To do.
Look below for the line that contains "The EU [General", then copy it and each following line exactly, through and including the line that contains "## Does GDPR affect me?".

Extracted information.
#####

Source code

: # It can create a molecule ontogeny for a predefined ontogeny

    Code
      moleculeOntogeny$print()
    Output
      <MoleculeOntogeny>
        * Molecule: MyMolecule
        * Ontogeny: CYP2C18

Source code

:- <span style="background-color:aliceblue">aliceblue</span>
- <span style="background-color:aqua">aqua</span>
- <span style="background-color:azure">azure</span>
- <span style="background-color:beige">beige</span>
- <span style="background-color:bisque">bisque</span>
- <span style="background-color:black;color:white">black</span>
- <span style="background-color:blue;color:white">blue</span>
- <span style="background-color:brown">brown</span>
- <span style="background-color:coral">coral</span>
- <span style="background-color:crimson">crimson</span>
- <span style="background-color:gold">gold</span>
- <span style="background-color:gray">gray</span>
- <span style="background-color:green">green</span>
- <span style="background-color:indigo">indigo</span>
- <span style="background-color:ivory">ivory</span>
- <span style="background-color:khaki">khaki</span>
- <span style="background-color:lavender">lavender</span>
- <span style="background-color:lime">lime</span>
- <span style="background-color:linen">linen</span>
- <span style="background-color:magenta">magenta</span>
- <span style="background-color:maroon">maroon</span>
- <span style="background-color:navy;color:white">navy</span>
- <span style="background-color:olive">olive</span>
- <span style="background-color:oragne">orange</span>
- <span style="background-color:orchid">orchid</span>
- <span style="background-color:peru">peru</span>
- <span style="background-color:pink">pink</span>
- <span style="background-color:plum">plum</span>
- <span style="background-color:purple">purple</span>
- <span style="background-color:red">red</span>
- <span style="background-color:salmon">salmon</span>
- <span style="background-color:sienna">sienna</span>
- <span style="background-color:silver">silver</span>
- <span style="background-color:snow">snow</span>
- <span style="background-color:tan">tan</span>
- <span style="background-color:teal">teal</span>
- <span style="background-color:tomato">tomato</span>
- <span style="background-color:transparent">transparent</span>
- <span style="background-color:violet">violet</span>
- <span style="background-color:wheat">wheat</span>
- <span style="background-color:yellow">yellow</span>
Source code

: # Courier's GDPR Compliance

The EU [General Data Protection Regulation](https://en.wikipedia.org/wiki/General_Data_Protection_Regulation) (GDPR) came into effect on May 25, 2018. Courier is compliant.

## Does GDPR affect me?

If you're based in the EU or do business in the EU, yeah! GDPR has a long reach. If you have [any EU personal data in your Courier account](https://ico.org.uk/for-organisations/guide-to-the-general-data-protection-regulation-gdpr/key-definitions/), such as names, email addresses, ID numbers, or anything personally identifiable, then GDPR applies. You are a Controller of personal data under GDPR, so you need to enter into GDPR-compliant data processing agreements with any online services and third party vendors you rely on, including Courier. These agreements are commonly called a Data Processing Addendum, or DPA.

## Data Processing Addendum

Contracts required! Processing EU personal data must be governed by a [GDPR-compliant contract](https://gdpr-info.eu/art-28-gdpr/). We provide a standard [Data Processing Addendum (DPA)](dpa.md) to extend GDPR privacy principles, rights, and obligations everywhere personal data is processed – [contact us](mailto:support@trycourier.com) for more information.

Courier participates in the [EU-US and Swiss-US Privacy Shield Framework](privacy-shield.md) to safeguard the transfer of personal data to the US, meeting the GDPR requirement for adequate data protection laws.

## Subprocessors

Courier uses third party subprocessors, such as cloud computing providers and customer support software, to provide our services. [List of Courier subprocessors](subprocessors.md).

#####

Exercise response.
The EU [General Data Protection Regulation](https://en.wikipedia.org/wiki/General_Data_Protection_Regulation) (GDPR) came into effect on May 25, 2018. Courier is compliant.

## Does GDPR affect me?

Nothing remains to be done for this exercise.